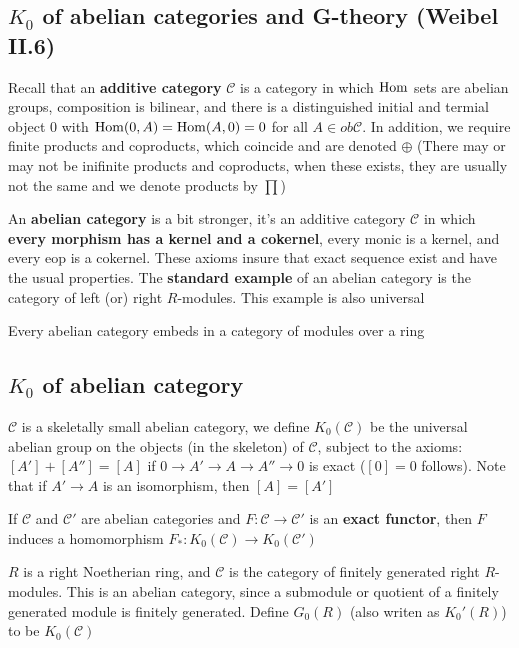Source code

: \documentclass[main]{subfiles}
\begin{document}
\subsection{$K_0$ of abelian categories and G-theory (Weibel II.6)}

Recall that an \textbf{additive category} $\mathscr C$ is a category in which $\operatorname{Hom}$ sets are abelian groups, composition is bilinear, and there is a distinguished initial and termial object 0 with $\operatorname{Hom}(0,A)=\operatorname{Hom}(A,0)=0$ for all $A\in ob\mathscr C$. In addition, we require finite products and coproducts, which coincide and are denoted $\oplus$ (There may or may not be inifinite products and coproducts, when these exists, they are usually not the same and we denote products by $\prod$)

An \textbf{abelian category} is a bit stronger, it's an additive category $\mathscr C$ in which \textbf{every morphism has a kernel and a cokernel}, every monic is a kernel, and every eop is a cokernel. These axioms insure that exact sequence exist and have the usual properties. The \textbf{standard example} of an abelian category is the category of left (or) right $R$-modules. This example is also universal

\begin{theorem}
Every abelian category embeds in a category of modules over a ring
\end{theorem}

\subsection{$K_0$ of abelian category}

$\mathscr C$ is a skeletally small abelian category, we define $K_0(\mathscr C)$ be the universal abelian group on the objects (in the skeleton) of $\mathscr C$, subject to the axioms: $[A']+[A'']=[A]$ if $0\to A'\to A\to A''\to0$ is exact ($[0]=0$ follows). Note that if $A'\to A$ is an isomorphism, then $[A]=[A']$

If $\mathcal C$ and $\mathcal C'$ are abelian categories and $F:\mathcal C\to \mathcal C'$ is an \textbf{exact functor}, then $F$ induces a homomorphism $F_*:K_0(\mathcal C)\to K_0(\mathcal C')$

\begin{example}
$R$ is a right Noetherian ring, and $\mathcal C$ is the category of finitely generated right $R$-modules. This is an abelian category, since a submodule or quotient of a finitely generated module is finitely generated. Define $G_0(R)$ (also writen as $K_0'(R)$) to be $K_0(\mathcal C)$
\end{example}
\end{document}
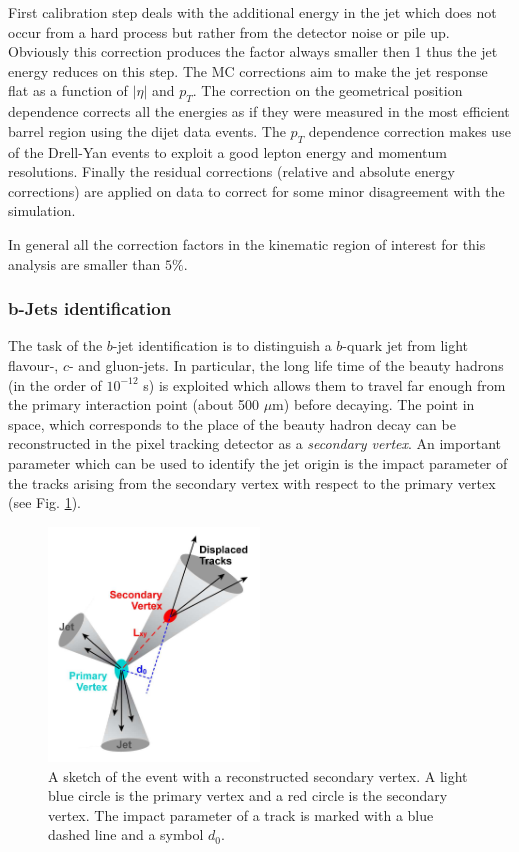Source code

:First calibration step deals with the additional energy in the jet which does not occur from a hard process but rather from the detector noise or pile up. 
Obviously this correction produces the factor always smaller then 1 thus the jet energy reduces on this step. The MC corrections aim to make the jet response
flat as a function of $|\eta|$ and $p_{T}$. The correction on the geometrical position dependence corrects all the energies as if they were measured 
in the most efficient barrel region using the dijet data events. The $p_{T}$ dependence correction makes use of the Drell-Yan events to exploit a good
lepton energy and momentum resolutions. Finally the residual corrections (relative and absolute energy corrections) are applied on data to correct for 
some minor disagreement with the simulation.

In general all the correction factors in the kinematic region of interest for this analysis are smaller than $5\%$.

\subsubsection{b-Jets identification}\label{ssec:bTag}

The task of the $b$-jet identification is to distinguish a $b$-quark jet from light flavour-, $c$- and gluon-jets. In particular,
the long life time of the beauty hadrons (in the order of $10^{-12}$ s) is exploited which allows them to travel far enough from the primary interaction point 
(about 500 $\mu$m) before decaying. The point in space, which corresponds to the place of the beauty hadron decay can be reconstructed in the pixel tracking 
detector as a \textit{secondary vertex}. An important parameter which can be used to identify the jet origin is the impact parameter of the tracks arising 
from the secondary vertex with respect to the primary vertex (see Fig. \ref{fig:SV}).

\begin{figure}[t]
  \centering
  \includegraphics[width=0.5\textwidth]{04_event_reconstruction/plots/btagging_cartoon.png}
  \caption{A sketch of the event with a reconstructed secondary vertex. A light blue circle is the primary vertex and a red circle is the secondary vertex. The impact 
  parameter of a track is marked with a blue dashed line and a symbol $d_{0}$.}
  \label{fig:SV}
\end{figure}

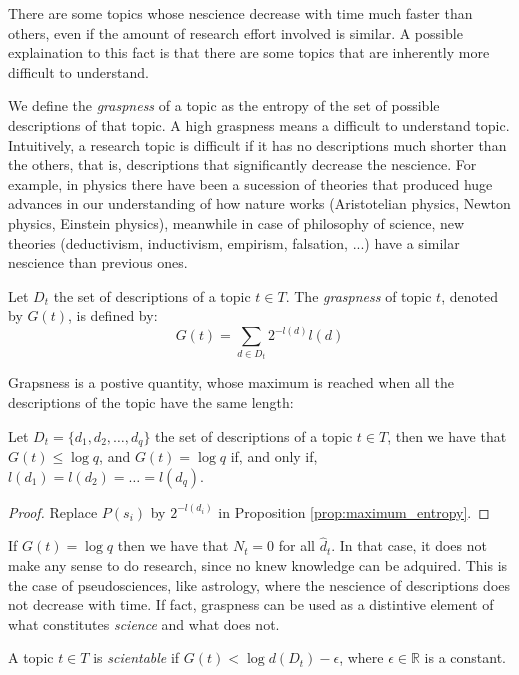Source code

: There are some topics whose nescience decrease with time much faster than others, even if the amount of research effort involved is similar. A possible explaination to this fact is that there are some topics that are inherently more difficult to understand.

We define the \emph{graspness} of a topic as the entropy of the set of possible descriptions of that topic. A high graspness means a difficult to understand topic. Intuitively, a research topic is difficult if it has no descriptions much shorter than the others, that is, descriptions that significantly decrease the nescience. For example, in physics there have been a sucession of theories that produced huge advances in our understanding of how nature works (Aristotelian physics, Newton physics, Einstein physics), meanwhile in case of philosophy of science, new theories (deductivism, inductivism, empirism, falsation, ...) have a similar nescience than previous ones.

\begin{definition}[Graspness]
Let $D_t$ the set of descriptions of a topic $t \in T$. The \emph{graspness} of topic $t$, denoted by $G(t)$, is defined by:
\[
G(t) = \sum_{d \in D_t} 2^{-l(d)} l(d)
\]
\end{definition}

Grapsness is a postive quantity, whose maximum is reached when all the descriptions of the topic have the same length:

\begin{proposition}
Let $D_t = \{ d_1, d_2, \ldots, d_q \}$ the set of descriptions of a topic $t \in T$, then we have that $G(t) \leq \log q$, and $G(t) = \log q$ if, and only if, $l(d_1) = l(d_2) = \ldots = l(d_q)$.
\end{proposition}
\begin{proof}
Replace $P(s_i)$ by $2^{-l(d_i)}$ in Proposition \ref{prop:maximum_entropy}.
\end{proof}

If $G(t) = \log q$ then we have that $N_t = 0$ for all $\hat{d}_t$. In that case, it does not make any sense to do research, since no knew knowledge can be adquired. This is the case of pseudosciences, like astrology, where the nescience of descriptions does not decrease with time. If fact, graspness can be used as a distintive element of what constitutes \emph{science} and what does not.

\begin{definition}
A topic $t \in T$ is \emph{scientable} if $G(t) < \log d(D_t) - \epsilon$, where $\epsilon \in \mathbb{R}$ is a constant.
\end{definition}

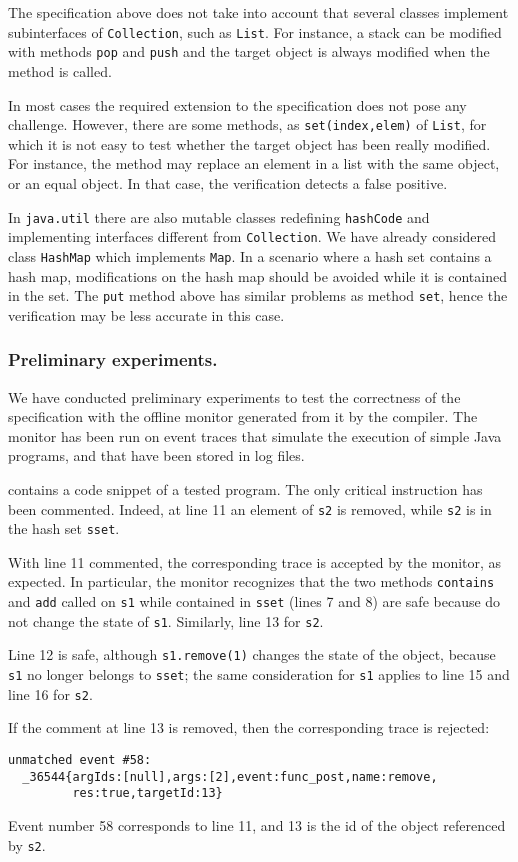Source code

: The specification above does not take into account that several classes implement subinterfaces of \lstinline{Collection}, such as \lstinline{List}.
For instance, a stack can be modified with methods \lstinline{pop} and \lstinline{push} and the target object is always modified when the method is called.

In most cases the required extension to the specification does not pose any challenge. However, there are some methods, as
\lstinline{set(index,elem)} of \lstinline{List}, for which it is not easy to test whether the target object has been really modified.
For instance, the method
may replace an element in a list with the same object, or an equal object. In that case, the verification detects a false positive.

In \lstinline{java.util} there are also mutable classes redefining \lstinline{hashCode} and implementing interfaces different from
\lstinline{Collection}. We have already considered class \lstinline{HashMap} which implements \lstinline{Map}. In a scenario where
a hash set contains a hash map, modifications on the hash map should be avoided while it is contained in the set.
The \lstinline{put} method above has similar problems as method \lstinline{set}, hence the verification may be less accurate in this case.

\subsubsection*{Preliminary experiments.}
We have conducted preliminary experiments to test the correctness of the specification
with the offline monitor generated from it by the \rml compiler.
The monitor has been run on event traces that simulate the  execution of simple Java programs, and that have been stored in log files.

 contains a code snippet of a tested program. The only critical instruction has been commented.
Indeed, at line 11 an element of \lstinline{s2} is removed, while \lstinline{s2} is in the hash set \lstinline{sset}.

With line 11 commented, the corresponding trace is accepted by the monitor, as expected.
In particular, the monitor recognizes that the two methods \lstinline{contains} and \lstinline{add} called on \lstinline{s1}
while contained in \lstinline{sset} (lines 7 and 8) are safe because do not change the state of \lstinline{s1}. Similarly, line 13 for
\lstinline{s2}.

Line 12 is safe, although \lstinline{s1.remove(1)} changes the state of the object, because \lstinline{s1} no longer belongs to
\lstinline{sset}; the same consideration for \lstinline{s1} applies to line 15 and line 16 for \lstinline{s2}. 

If the comment at line 13 is removed, then the corresponding trace is rejected:
\begin{lstlisting}[language={},basicstyle=\ttfamily\scriptsize]
unmatched event #58:
  _36544{argIds:[null],args:[2],event:func_post,name:remove,
         res:true,targetId:13}
\end{lstlisting}
Event number 58 corresponds to line 11, and 13 is the id of the object referenced by \lstinline{s2}.   
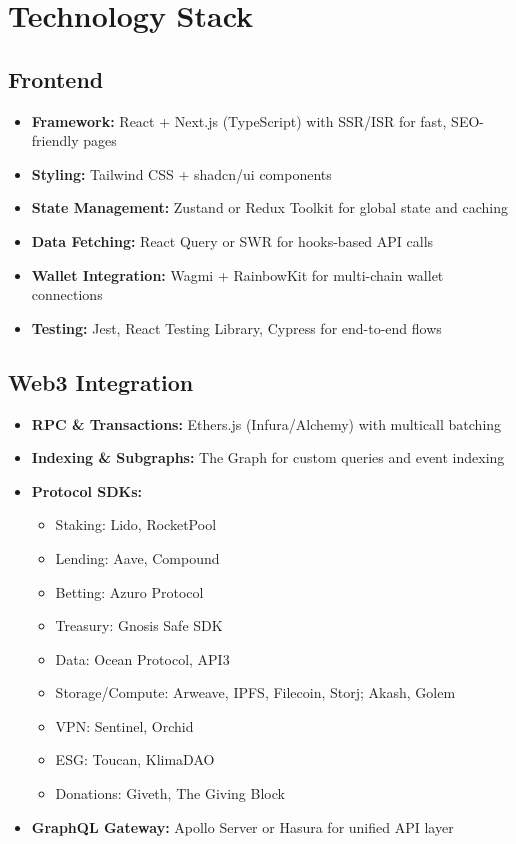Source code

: \documentclass[13pt]{extarticle}
\begin{document}
\newpage
\section{Technology Stack}

\subsection{Frontend}
\begin{itemize}[left=1em]
  \item \textbf{Framework:} React + Next.js (TypeScript) with SSR/ISR for fast, SEO-friendly pages  
  \item \textbf{Styling:} Tailwind CSS + shadcn/ui components  
  \item \textbf{State Management:} Zustand or Redux Toolkit for global state and caching  
  \item \textbf{Data Fetching:} React Query or SWR for hooks-based API calls  
  \item \textbf{Wallet Integration:} Wagmi + RainbowKit for multi-chain wallet connections  
  \item \textbf{Testing:} Jest, React Testing Library, Cypress for end-to-end flows  
\end{itemize}

\subsection{Web3 Integration}
\begin{itemize}[left=1em]
  \item \textbf{RPC \& Transactions:} Ethers.js (Infura/Alchemy) with multicall batching  
  \item \textbf{Indexing \& Subgraphs:} The Graph for custom queries and event indexing  
  \item \textbf{Protocol SDKs:}  
    \begin{itemize}[left=1.2em]
      \item Staking: Lido, RocketPool  
      \item Lending: Aave, Compound  
      \item Betting: Azuro Protocol  
      \item Treasury: Gnosis Safe SDK  
      \item Data: Ocean Protocol, API3  
      \item Storage/Compute: Arweave, IPFS, Filecoin, Storj; Akash, Golem  
      \item VPN: Sentinel, Orchid  
      \item ESG: Toucan, KlimaDAO  
      \item Donations: Giveth, The Giving Block  
    \end{itemize}
  \item \textbf{GraphQL Gateway:} Apollo Server or Hasura for unified API layer  
\end{itemize}
\end{document}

• _AIM OF THE EXERCISE_
Could you return exactly the stretch of the data above that starts at the line with "The monitor has" and ends at the line with "contains a code", both lines included?

• _RESPONSE TO THE TASK_
The monitor has been run on event traces that simulate the  execution of simple Java programs, and that have been stored in log files.

 contains a code snippet of a tested program. The only critical instruction has been commented.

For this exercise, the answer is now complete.